Which lines in the entries below contain the string "PrusaSlicer"? Show each of them in full.

Stored data ▸
-------------------------
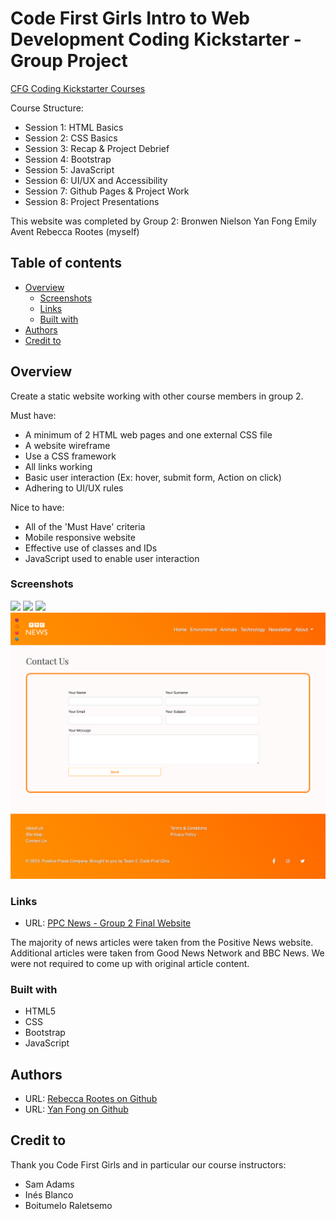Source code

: # Code First Girls Intro to Web Development Coding Kickstarter - Group Project

[CFG Coding Kickstarter Courses](https://codefirstgirls.com/courses/classes/coding-kickstarter/)

Course Structure:

- Session 1: HTML Basics
- Session 2: CSS Basics
- Session 3: Recap & Project Debrief
- Session 4: Bootstrap
- Session 5: JavaScript
- Session 6: UI/UX and Accessibility
- Session 7: Github Pages & Project Work
- Session 8: Project Presentations

This website was completed by Group 2:
Bronwen Nielson
Yan Fong
Emily Avent
Rebecca Rootes (myself)

## Table of contents

- [Overview](#overview)
  - [Screenshots](#screenshots)
  - [Links](#links)
  - [Built with](#built-with)
- [Authors](#authors)
- [Credit to](#credit-to)

## Overview

Create a static website working with other course members in group 2.

Must have:

- A minimum of 2 HTML web pages and one external CSS file
- A website wireframe
- Use a CSS framework
- All links working
- Basic user interaction (Ex: hover, submit form, Action on click)
- Adhering to UI/UX rules

Nice to have:

- All of the 'Must Have' criteria
- Mobile responsive website
- Effective use of classes and IDs
- JavaScript used to enable user interaction

### Screenshots

![](./screenshots/home-bron-colour.png)
![](./screenshots/article-page.png)
![](./screenshots/about-page.png)
![](./screenshots/contact-page.png)

### Links

- URL: [PPC News - Group 2 Final Website](https://exquisite-elf-ac2f7b.netlify.app/)

The majority of news articles were taken from the Positive News website. Additional articles were taken from Good News Network and BBC News. We were not required to come up with original article content.

### Built with

- HTML5
- CSS
- Bootstrap
- JavaScript

## Authors

- URL: [Rebecca Rootes on Github](https://github.com/BekstersLab/)
- URL: [Yan Fong on Github](https://github.com/NigglyNoodle)

## Credit to

Thank you Code First Girls and in particular our course instructors:

- Sam Adams
- Inés Blanco
- Boitumelo Raletsemo
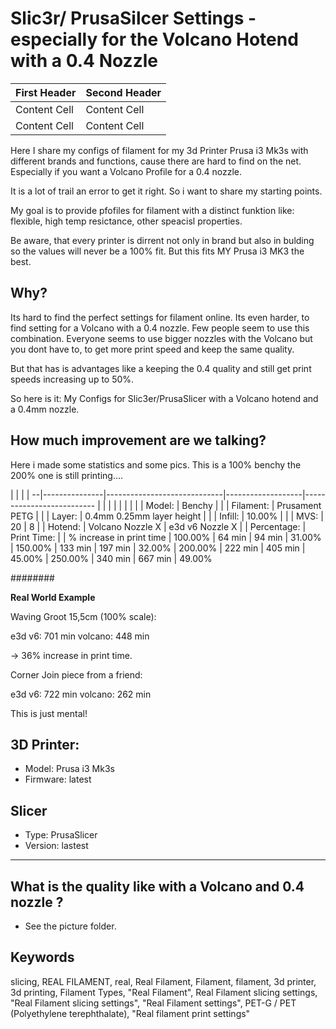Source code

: # Slic3r/ PrusaSilcer Settings - especially for the Volcano Hotend with a 0.4 Nozzle

| First Header  | Second Header |
| ------------- | ------------- |
| Content Cell  | Content Cell  |
| Content Cell  | Content Cell  |

Here I share my configs of filament for my 3d Printer Prusa i3 Mk3s with different brands and functions, cause there are hard to find on the net. Especially if you want a Volcano Profile for a 0.4 nozzle.

It is a lot of trail an error to get it right. So i want to share my starting points.

My goal is to provide pfofiles for filament with a distinct funktion like: flexible, high temp resictance, other speacisl properties.

Be aware, that every printer is dirrent not only in brand but also in bulding so the values will never be a 100% fit. But this fits MY Prusa i3 MK3 the best.

## Why?

Its hard to find the perfect settings for filament online. Its even harder, to find setting for a Volcano with a 0.4 nozzle. Few people seem to use this combination. Everyone seems to use bigger nozzles with the Volcano but you dont have to, to get more print speed and keep the same quality.

But that has is advantages like a keeping the 0.4 quality and still get print speeds increasing up to 50%.

So here is it: My Configs for Slic3er/PrusaSlicer with a Volcano hotend and a 0.4mm nozzle. 

## How much improvement are we talking?

Here i made some statistics and some pics. This is a 100% benchy the 200% one is still printing....

  |               |                             |                   |
--|---------------|-----------------------------|-------------------|--------------------------
  |               |                             |                   |
  |               |                             |                   |
  |  Model:       |  Benchy                     |                   |
  |  Filament:    |  Prusament PETG             |                   |
  |  Layer:       |  0.4mm 0.25mm layer height  |                   |
  |  Infill:      |  10.00%                     |                   |
  |  MVS:         |  20                         |  8                |
  |  Hotend:      |  Volcano Nozzle X           |  e3d v6 Nozzle X  |
  |  Percentage:  |  Print Time:                |                   |  % increase in print time
  |  100.00%      |  64 min                     |  94 min           |  31.00%
  |  150.00%      |  133 min                    |  197 min          |  32.00%
  |  200.00%      |  222 min                    |  405 min          |  45.00%
  |  250.00%      |  340 min                    |  667 min          |  49.00%


########

__Real World Example__

Waving Groot 15,5cm (100% scale):

e3d v6: 701 min
volcano: 448 min

-> 36% increase in print time.

Corner Join piece from a friend:

e3d v6: 722 min
volcano: 262 min

This is just mental!


## 3D Printer:

- Model: Prusa i3 Mk3s 
- Firmware: latest

## Slicer

- Type: PrusaSlicer
- Version: lastest

---------------

## What is the quality like with a Volcano and 0.4 nozzle ?

- See the picture folder.

## Keywords

slicing, REAL FILAMENT, real, Real Filament, Filament, filament, 3d printer, 3d printing, Filament Types, "Real Filament", Real Filament slicing settings, "Real Filament slicing settings", "Real Filament settings", PET-G / PET (Polyethylene terephthalate), "Real filament print settings"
-------------------------
Reply to the task ▸
So here is it: My Configs for Slic3er/PrusaSlicer with a Volcano hotend and a 0.4mm nozzle. 
- Type: PrusaSlicer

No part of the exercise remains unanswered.